But it’s not only the world’s top hedge funds that can or are using alternative data. A number of startups are on a mission to democratize access to new sources. Michael Babineau, cofounder and CEO of Bay Area startup Second Measure, aims to offer a Bloomberg-terminal-like approach to consumer purchase data. This will transform massive amounts of inscrutable text in card statements into more structured data, thus making it accessible and useful to a wide business and investor audience.

Others companies, like Mattermark in San Francisco and CB Insights in New York, are intelligence services that provide fascinating and valuable data insights into company "signals." These can be indicators and potential predictors of success—especially in the high-stakes game of technology venture capital investment.

Akin to Adrian Holovaty's pioneering work a decade ago mapping crime and many other statistics in Chicago online, Microburbs in Sydney provides a granular array of detailed data points on residential locations around Australia. It allows potential residents and investors to compare schooling, restaurants, and many other amenities in very specific neighborhoods within suburbs.

We Feel, designed by CSIRO researcher Cecile Paris, is an extraordinary data project that explores whether social media—specifically Twitter—can provide an accurate, real-time signal of the world’s emotional state.

We Feel is a research tool that creates "signals" data about the emotional mood of people around the world via their tweets.[Photo: via The Conversation, CSIRO]

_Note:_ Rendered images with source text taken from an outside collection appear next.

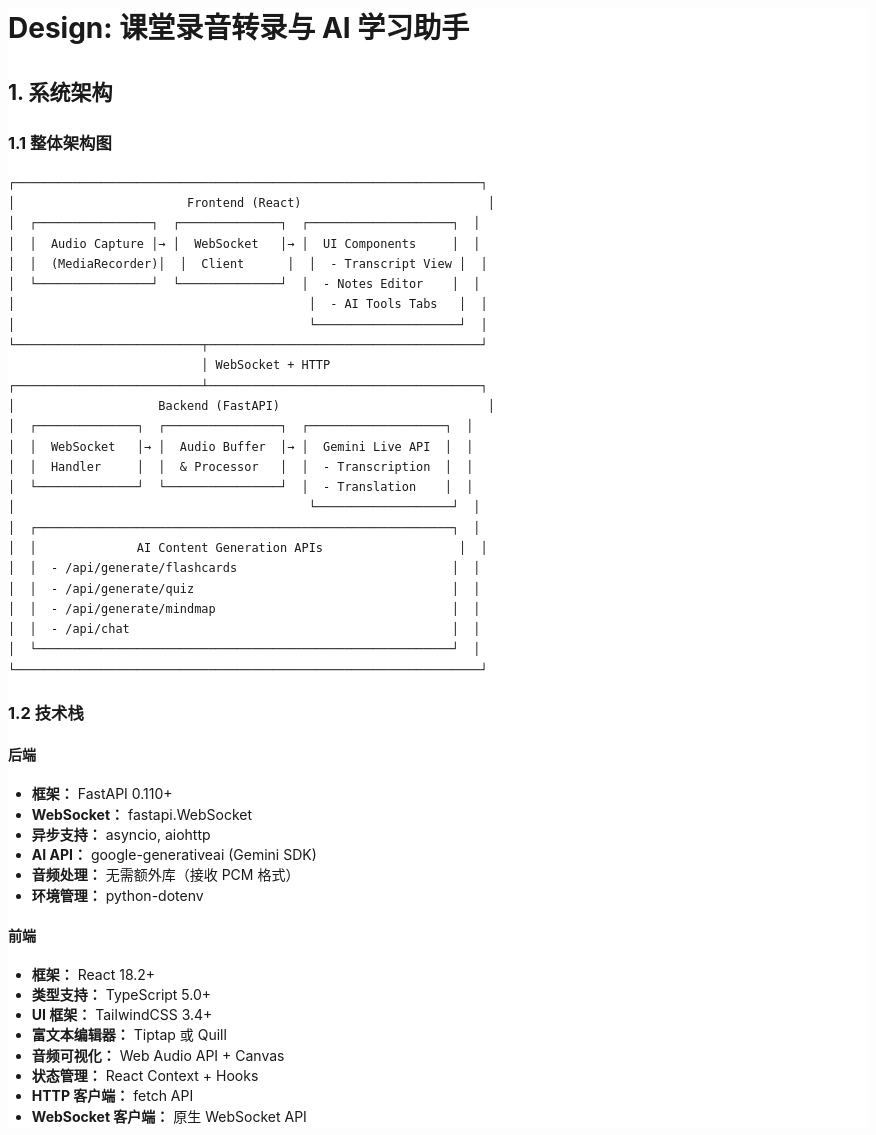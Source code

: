 # Design: 课堂录音转录与 AI 学习助手

## 1. 系统架构

### 1.1 整体架构图

```
┌─────────────────────────────────────────────────────────────────┐
│                        Frontend (React)                          │
│  ┌────────────────┐  ┌──────────────┐  ┌────────────────────┐  │
│  │  Audio Capture │→ │  WebSocket   │→ │  UI Components     │  │
│  │  (MediaRecorder)│  │  Client      │  │  - Transcript View │  │
│  └────────────────┘  └──────────────┘  │  - Notes Editor    │  │
│                                         │  - AI Tools Tabs   │  │
│                                         └────────────────────┘  │
└──────────────────────────┬──────────────────────────────────────┘
                           │ WebSocket + HTTP
┌──────────────────────────┴──────────────────────────────────────┐
│                    Backend (FastAPI)                             │
│  ┌──────────────┐  ┌────────────────┐  ┌───────────────────┐  │
│  │  WebSocket   │→ │  Audio Buffer  │→ │  Gemini Live API  │  │
│  │  Handler     │  │  & Processor   │  │  - Transcription  │  │
│  └──────────────┘  └────────────────┘  │  - Translation    │  │
│                                         └───────────────────┘  │
│  ┌──────────────────────────────────────────────────────────┐  │
│  │              AI Content Generation APIs                   │  │
│  │  - /api/generate/flashcards                              │  │
│  │  - /api/generate/quiz                                    │  │
│  │  - /api/generate/mindmap                                 │  │
│  │  - /api/chat                                             │  │
│  └──────────────────────────────────────────────────────────┘  │
└─────────────────────────────────────────────────────────────────┘
```

### 1.2 技术栈

#### 后端
- **框架：** FastAPI 0.110+
- **WebSocket：** fastapi.WebSocket
- **异步支持：** asyncio, aiohttp
- **AI API：** google-generativeai (Gemini SDK)
- **音频处理：** 无需额外库（接收 PCM 格式）
- **环境管理：** python-dotenv

#### 前端
- **框架：** React 18.2+
- **类型支持：** TypeScript 5.0+
- **UI 框架：** TailwindCSS 3.4+
- **富文本编辑器：** Tiptap 或 Quill
- **音频可视化：** Web Audio API + Canvas
- **状态管理：** React Context + Hooks
- **HTTP 客户端：** fetch API
- **WebSocket 客户端：** 原生 WebSocket API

WEIRD SMALL DATA HAS ITS BENEFITS AND ITS RISKS

More than simply pop-economics, Freakonomics (2005) showed how unusual yet good-quality data sources can be valuable in creating insights. Assiduous record-keeping of the accounts of an honesty system cookie jar in an office place revealed that people stole most during certain holidays (perhaps due to increased financial and mental stress at these times); access to drug gangster bookkeeping accounts explained why many drug dealers live with their grandparents (they are too poor to move out); and massive public school records from Chicago showed parental attention to be a key factor in students' academic success.

Many of the examples in Freakonomics were based on small quirky data samples. However, as many academics are aware, studies with small samples can present several problems. There’s the question of sampling—whether it’s large enough to represent a robust sample and whether it’s a random selection of the population the study aims to understand.

Then there’s the problem of errors. While one could expect errors to be smaller with smaller sample sizes, a recent meta-study of academic psychology papers found half the papers tested showed significant data inconsistencies and errors. In a small number of cases this may be due to authors fudging the results, whereas others may be due to transcription or other simple mistakes.

WEIRD DATA IS GETTING EASIER TO FIND

More and more large-scale unconventional data collections are becoming readily available. There are three blast furnaces driving its proliferation:

the interaction furnace: our own growing interactions with the web and web services (e-commerce, web mail, social media) etc.

the transaction furnace: the increasingly online ledger of commerce.

the automation furnace: an explosion of web-connected sensors.

While large data collections can’t help with avoiding fabrication, they can sometimes help with sample size and representation issues. When combined with machine learning they can:

provide accurate insights from incomplete, noisy, and even partially erroneous data.

offer associations, patterns and connections—blindly with no a priori assumptions.

help eliminate bias—by invoking multiple perspectives.